**WHAT IS NEEDED:**
Where a line of the records contains the word "weight", show that line.

(Dataset records)
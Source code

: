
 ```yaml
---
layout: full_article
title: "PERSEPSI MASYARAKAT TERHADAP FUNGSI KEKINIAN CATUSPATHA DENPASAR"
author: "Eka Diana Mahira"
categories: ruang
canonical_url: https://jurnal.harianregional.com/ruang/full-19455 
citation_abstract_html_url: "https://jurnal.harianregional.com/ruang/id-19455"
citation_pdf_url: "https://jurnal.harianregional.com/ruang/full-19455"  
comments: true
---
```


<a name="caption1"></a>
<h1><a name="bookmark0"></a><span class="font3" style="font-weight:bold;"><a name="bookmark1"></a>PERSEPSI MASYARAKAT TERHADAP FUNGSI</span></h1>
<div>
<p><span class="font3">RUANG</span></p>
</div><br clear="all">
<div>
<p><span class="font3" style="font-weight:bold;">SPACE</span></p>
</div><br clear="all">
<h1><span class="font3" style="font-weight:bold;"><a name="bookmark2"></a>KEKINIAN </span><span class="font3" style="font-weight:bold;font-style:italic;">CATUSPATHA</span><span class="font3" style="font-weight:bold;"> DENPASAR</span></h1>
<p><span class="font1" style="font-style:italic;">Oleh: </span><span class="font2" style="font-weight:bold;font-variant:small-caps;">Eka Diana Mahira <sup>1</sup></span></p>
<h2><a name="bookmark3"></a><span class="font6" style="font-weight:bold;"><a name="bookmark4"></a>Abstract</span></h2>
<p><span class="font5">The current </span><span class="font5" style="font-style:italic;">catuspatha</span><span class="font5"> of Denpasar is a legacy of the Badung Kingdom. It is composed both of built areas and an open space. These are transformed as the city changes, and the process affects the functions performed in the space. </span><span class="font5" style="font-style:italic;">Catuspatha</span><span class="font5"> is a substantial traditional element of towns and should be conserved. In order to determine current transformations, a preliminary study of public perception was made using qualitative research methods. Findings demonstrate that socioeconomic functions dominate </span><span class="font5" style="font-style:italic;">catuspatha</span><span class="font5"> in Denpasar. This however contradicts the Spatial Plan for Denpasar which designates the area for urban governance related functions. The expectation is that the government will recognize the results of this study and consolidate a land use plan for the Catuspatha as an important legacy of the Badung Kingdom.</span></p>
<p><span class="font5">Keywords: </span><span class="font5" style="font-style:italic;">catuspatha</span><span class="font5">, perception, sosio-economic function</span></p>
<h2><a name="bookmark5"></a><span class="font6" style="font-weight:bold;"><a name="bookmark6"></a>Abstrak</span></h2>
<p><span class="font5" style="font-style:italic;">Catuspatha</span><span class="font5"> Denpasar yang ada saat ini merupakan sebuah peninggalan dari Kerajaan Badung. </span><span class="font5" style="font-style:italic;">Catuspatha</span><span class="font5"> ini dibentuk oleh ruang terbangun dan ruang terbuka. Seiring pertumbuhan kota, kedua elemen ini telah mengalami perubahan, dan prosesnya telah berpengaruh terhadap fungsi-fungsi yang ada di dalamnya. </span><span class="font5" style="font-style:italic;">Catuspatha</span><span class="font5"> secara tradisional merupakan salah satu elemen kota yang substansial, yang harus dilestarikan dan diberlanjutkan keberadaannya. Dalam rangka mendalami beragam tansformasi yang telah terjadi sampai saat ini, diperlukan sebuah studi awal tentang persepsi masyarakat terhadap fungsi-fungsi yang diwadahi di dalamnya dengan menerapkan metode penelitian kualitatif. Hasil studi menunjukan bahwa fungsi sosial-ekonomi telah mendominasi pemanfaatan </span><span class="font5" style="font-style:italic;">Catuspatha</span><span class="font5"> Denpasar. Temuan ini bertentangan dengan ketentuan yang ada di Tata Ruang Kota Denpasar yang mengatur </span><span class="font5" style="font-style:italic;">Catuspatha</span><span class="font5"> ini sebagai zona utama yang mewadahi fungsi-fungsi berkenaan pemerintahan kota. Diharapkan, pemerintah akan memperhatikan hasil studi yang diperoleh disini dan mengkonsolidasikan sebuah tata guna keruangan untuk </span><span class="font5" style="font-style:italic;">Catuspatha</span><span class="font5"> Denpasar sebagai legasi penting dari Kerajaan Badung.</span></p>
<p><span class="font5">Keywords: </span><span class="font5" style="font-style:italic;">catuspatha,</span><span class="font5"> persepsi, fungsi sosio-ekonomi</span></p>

**RESULT FOR THIS TASK:**
<h1><a name="bookmark0"></a><span class="font3" style="font-weight:bold;"><a name="bookmark1"></a>PERSEPSI MASYARAKAT TERHADAP FUNGSI</span></h1>
<p><span class="font3" style="font-weight:bold;">SPACE</span></p>
<h1><span class="font3" style="font-weight:bold;"><a name="bookmark2"></a>KEKINIAN </span><span class="font3" style="font-weight:bold;font-style:italic;">CATUSPATHA</span><span class="font3" style="font-weight:bold;"> DENPASAR</span></h1>
<p><span class="font1" style="font-style:italic;">Oleh: </span><span class="font2" style="font-weight:bold;font-variant:small-caps;">Eka Diana Mahira <sup>1</sup></span></p>
<h2><a name="bookmark3"></a><span class="font6" style="font-weight:bold;"><a name="bookmark4"></a>Abstract</span></h2>
<h2><a name="bookmark5"></a><span class="font6" style="font-weight:bold;"><a name="bookmark6"></a>Abstrak</span></h2>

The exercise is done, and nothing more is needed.